Question: But, that was… if I can follow up, that was principally on the reconstruction and other things. Is there a sense that there's more needed on security?
Deputy Spokesman: That's a discussion that's going on in the Security Council right now, and Mr. Haysom, I believe, will also speak to you at the stakeout. So, you can talk to him further about that. Yes?
Question: I apologies if you already addressed the issue, but is there an update on Libya? Is there a resolution coming by in the next hours?
Deputy Spokesman: Ultimately, it's up to the Security Council to determine whether it will have fresh resolutions. You'll have seen what we have said about Libya and the agreement. Both the Secretary‑General and his Special Representative, Martin Kobler, came out with statements a few days ago concerning the agreement that was reached, so I'd just refer you to that. Yes?
Question: Sure. I wanted to ask, do you have anything from South Sudan on the reported arrival in Juba of the SPLA [Sudan People’s Liberation Army] in Opposition of some 150 people and how the process agreed to in Addis is being implemented?
Deputy Spokesman: No, no, we'll have to check with the mission.

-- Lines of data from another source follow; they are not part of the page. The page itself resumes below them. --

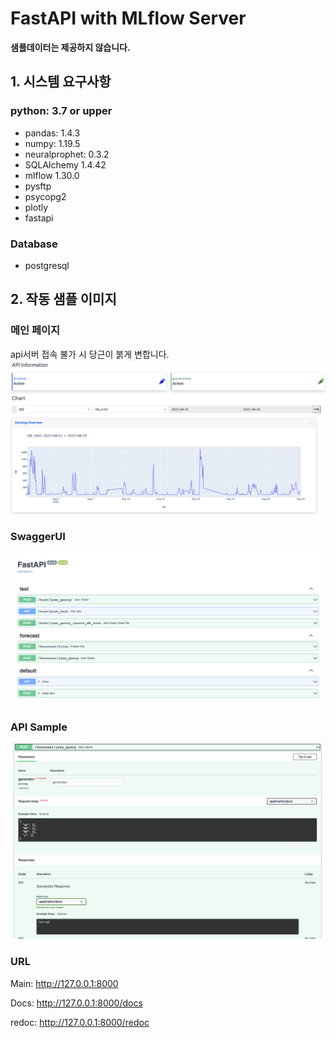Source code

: # **FastAPI** with **MLflow** Server
**샘플데이터는 제공하지 않습니다.**
## 1. 시스템 요구사항
###  python: 3.7 or upper
- pandas: 1.4.3
- numpy: 1.19.5
- neuralprophet: 0.3.2
- SQLAlchemy 1.4.42
- mlflow 1.30.0
- pysftp
- psycopg2
- plotly
- fastapi

### Database
- postgresql

## 2. 작동 샘플 이미지
### 메인 페이지 
api서버 접속 불가 시 당근이 붉게 변합니다.
![](readme_img/main_page.png)

### SwaggerUI
![](readme_img/swagger_ui.png)

### API Sample
![](readme_img/redoc.png)


### URL
Main: http://127.0.0.1:8000

Docs: http://127.0.0.1:8000/docs

redoc: http://127.0.0.1:8000/redoc

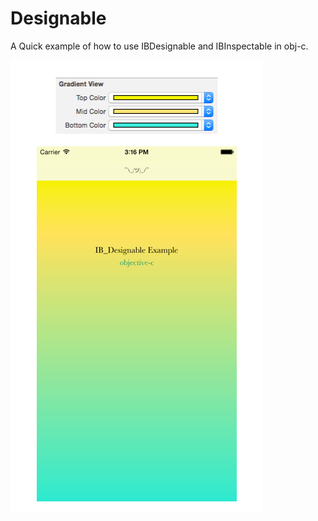 # Designable
A Quick example of how to use IBDesignable and IBInspectable in obj-c.


![Screenshot of example view using IBDesignable](https://github.com/brandonbeecroft/Designable/blob/screenshots/screens/gradient.png "Screenshot")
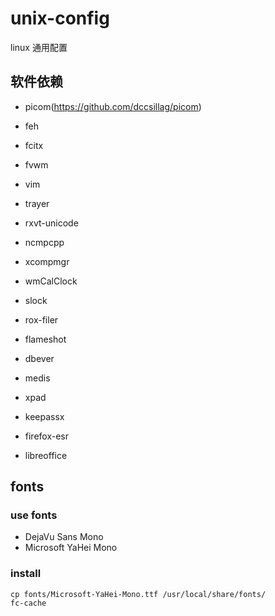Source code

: # unix-config
linux 通用配置


## 软件依赖

* picom(https://github.com/dccsillag/picom)

* feh
* fcitx
* fvwm
* vim
* trayer
* rxvt-unicode
* ncmpcpp
* xcompmgr
* wmCalClock
* slock
* rox-filer
* flameshot
* dbever
* medis
* xpad
* keepassx
* firefox-esr
* libreoffice


## fonts


### use fonts

* DejaVu Sans Mono
* Microsoft YaHei Mono


### install

    cp fonts/Microsoft-YaHei-Mono.ttf /usr/local/share/fonts/
	fc-cache
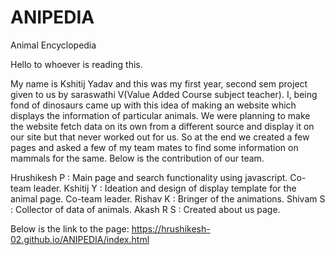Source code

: # ANIPEDIA
Animal Encyclopedia

Hello to whoever is reading this.

My name is Kshitij Yadav and this was my first year, second sem project given to us by saraswathi V(Value Added Course subject teacher). I, being fond of dinosaurs came up with this idea of making an website which displays the information of particular animals. We were planning to make the website fetch data on its own from a different source and display it on our site but that never worked out for us. So at the end we created a few pages and asked a few of my team mates to find some information on mammals for the same. Below is the contribution of our team.

Hrushikesh P : Main page and search functionality using javascript. Co-team leader.
Kshitij Y    : Ideation and design of display template for the animal page. Co-team leader.
Rishav K     : Bringer of the animations.
Shivam S     : Collector of data of animals.
Akash R S    : Created about us page. 
 
Below is the link to the page:
  https://hrushikesh-02.github.io/ANIPEDIA/index.html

Question: And also… okay. I wanted to ask you, on Egypt, there's been a three‑year jail sentence imposed on a law student for posting an image of President [Abdel Fattah el] Sisi with Mickey Mouse ears on him on Facebook, three‑year jail sentence. Does the UN think that that's a reasonable response to satire?
Deputy Spokesman: Well, we'd certainly have to look at the details of this case, but obviously, we are against any sort of steps that impinge upon freedom of expression, including the freedom to have satire. Have a good afternoon, everyone.